Without any new evidence, it cannot be said for certain, but given the fact that the work that we have is only 20 lines suggests that the writing board is a fraction of the original work.[17]  It would be hard to believe that “Khakheperraseneb’s reputation should have rested on so slender a foundation.[18]”  Further evidence is the fact that Khakheperraseneb “is included in the list of sages preserved in Papyrus Chester Beatty IV, and in a similar list inscribed on a tomb wall at Saqqara.[19]”  A writer who is revered would either have had more well-known compositions or his complaints were originally a larger piece and astounded future Egyptians looking back on his work.

References

[1] Kadish, Gerald E. "British Museum Writing Board 5645: The Complaints of KhaKheper-Rē'-Senebu." The Journal of Egyptian Archaeology 59 (1973): 89. 

[2] Lichtheim, Miriam, and Antonio Loprieno. 2006. Ancient Egyptian Literature. Volume I, the Old and Middle Kingdoms. Berkeley, Calif. ; London: University of California Press.

[3] Kadish, “Writing Board 5645,” 89.

[4] Van de Mieroop, Marc. 2011. A History of Ancient Egypt. Chichester, West Sussex ; Malden, MA: Wiley-Blackwell: 97.

[5] Van de Mieroop, A History of Ancient Egypt, 97.

[6] Van de Mieroop, A History of Ancient Egypt, 113.

[7] Van de Mieroop, A History of Ancient Egypt, 107.

[8] Van de Mieroop, A History of Ancient Egypt, 97.

[9] Van de Mieroop, A History of Ancient Egypt, 121.

[10] Van de Mieroop, A History of Ancient Egypt, 122.

[11] Bell, Barbara. "Climate and the History of Egypt: The Middle Kingdom." American Journal of Archaeology 79, no. 3 (1975): 259. 

[12] Lichtheim and Loprieno, Ancient Egyptian Literature, 440.

[13] Ockinga, Boyo G. "The Burden of Kha'kheperrē'sonbu." The Journal of Egyptian Archaeology 69 (1983): 88. 

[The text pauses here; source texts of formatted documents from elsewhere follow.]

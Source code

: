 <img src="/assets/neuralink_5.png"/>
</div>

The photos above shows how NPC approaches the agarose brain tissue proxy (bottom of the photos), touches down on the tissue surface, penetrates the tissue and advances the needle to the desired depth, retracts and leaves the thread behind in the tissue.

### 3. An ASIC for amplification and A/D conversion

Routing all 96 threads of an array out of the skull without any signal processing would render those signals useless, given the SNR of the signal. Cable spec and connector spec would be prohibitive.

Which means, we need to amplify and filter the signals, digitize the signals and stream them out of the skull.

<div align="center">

[14] Assmann, Jan. "Cultural Memory and the Myth of the Axial Age." In The Axial Age and Its Consequences, edited by Bellah Robert N. and Joas Hans, 366-408. Cambridge, Massachusetts; London, England: Harvard University Press, 2012: 382. 

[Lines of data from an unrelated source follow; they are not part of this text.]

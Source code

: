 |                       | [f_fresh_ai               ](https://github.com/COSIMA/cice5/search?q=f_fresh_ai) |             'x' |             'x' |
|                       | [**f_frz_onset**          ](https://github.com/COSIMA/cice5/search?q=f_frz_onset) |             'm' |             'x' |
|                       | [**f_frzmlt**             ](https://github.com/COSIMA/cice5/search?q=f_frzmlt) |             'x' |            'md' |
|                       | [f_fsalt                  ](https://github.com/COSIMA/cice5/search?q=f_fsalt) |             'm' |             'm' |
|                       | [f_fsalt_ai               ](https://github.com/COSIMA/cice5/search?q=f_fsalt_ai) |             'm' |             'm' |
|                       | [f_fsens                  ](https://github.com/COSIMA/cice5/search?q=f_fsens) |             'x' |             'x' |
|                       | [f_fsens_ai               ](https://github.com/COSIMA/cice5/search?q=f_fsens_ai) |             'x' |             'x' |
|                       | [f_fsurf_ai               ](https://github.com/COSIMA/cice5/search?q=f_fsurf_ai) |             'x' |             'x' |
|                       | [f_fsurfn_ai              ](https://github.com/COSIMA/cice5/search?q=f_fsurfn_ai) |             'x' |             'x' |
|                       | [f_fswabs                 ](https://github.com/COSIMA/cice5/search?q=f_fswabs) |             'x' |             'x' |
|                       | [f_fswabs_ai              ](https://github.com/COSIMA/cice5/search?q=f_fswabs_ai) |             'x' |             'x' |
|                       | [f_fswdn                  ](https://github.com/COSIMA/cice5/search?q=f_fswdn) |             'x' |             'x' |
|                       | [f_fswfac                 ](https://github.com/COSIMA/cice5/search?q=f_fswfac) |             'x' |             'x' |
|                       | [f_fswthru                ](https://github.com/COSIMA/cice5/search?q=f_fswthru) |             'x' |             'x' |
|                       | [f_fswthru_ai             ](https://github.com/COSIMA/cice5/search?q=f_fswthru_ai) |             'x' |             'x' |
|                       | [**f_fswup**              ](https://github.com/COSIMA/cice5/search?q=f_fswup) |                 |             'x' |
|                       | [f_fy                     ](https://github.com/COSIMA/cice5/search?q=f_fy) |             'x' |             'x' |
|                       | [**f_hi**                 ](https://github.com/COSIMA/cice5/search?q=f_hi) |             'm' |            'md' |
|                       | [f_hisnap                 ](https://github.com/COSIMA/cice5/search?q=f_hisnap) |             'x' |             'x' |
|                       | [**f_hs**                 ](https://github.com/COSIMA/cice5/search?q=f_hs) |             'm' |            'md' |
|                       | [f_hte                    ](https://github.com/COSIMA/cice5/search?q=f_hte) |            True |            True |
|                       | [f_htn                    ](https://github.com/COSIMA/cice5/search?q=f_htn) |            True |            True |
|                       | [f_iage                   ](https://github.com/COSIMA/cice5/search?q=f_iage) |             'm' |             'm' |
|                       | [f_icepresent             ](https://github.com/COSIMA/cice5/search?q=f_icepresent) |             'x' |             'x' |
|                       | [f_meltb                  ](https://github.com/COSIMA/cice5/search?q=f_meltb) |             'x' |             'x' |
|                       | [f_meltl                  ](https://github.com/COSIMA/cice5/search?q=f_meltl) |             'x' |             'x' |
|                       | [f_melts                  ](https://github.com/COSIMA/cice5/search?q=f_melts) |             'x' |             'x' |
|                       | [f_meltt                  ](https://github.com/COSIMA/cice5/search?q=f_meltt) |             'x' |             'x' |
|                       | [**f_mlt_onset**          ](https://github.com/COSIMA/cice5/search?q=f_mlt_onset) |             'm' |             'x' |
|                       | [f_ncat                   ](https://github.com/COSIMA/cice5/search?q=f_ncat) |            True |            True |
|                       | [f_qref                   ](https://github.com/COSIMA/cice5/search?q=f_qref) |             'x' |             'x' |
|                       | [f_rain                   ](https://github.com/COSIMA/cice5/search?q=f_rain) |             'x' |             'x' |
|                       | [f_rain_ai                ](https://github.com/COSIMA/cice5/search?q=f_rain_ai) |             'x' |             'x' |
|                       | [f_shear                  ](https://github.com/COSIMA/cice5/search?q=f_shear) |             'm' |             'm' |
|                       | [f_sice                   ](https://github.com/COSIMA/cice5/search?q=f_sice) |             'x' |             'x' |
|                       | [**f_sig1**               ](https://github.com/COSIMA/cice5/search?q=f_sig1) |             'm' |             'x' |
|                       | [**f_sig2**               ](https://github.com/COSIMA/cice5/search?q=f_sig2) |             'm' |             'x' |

[15] Ockinga, “The Burden of Kha’kheperrē'sonbu,” 88.

[16] Assman, “Myth of the Axial Age,” 382.

[17] Kadish, “Writing Board 5645,” 84.

[18] Kadish, “Writing Board 5645,” 84.

[19] Ockinga, “The Burden of Kha’kheperrē'sonbu,” 88.

Bibliography
Assmann, Jan. "Cultural Memory and the Myth of the Axial Age." In The Axial Age and Its Consequences, edited by Bellah Robert N. and Joas Hans, 366-408. Cambridge, Massachusetts; London, England: Harvard University Press, 2012. 

Bell, Barbara. "Climate and the History of Egypt: The Middle Kingdom." American Journal of Archaeology 79, no. 3 (1975): 223-69. 

Kadish, Gerald E. "British Museum Writing Board 5645: The Complaints of Kha-Kheper-Rē'-Senebu." The Journal of Egyptian Archaeology 59 (1973): 77-90. 

Lichtheim, Miriam, and Antonio Loprieno. 2006. Ancient Egyptian Literature. Volume I, the Old and Middle Kingdoms. Berkeley, Calif. ; London: University of California Press.

Ockinga, Boyo G. "The Burden of Kha'kheperrē'sonbu." The Journal of Egyptian Archaeology 69 (1983): 88-95. 

Van de Mieroop, Marc. 2011. A History of Ancient Egypt. Chichester, West Sussex ; Malden, MA: Wiley-Blackwell.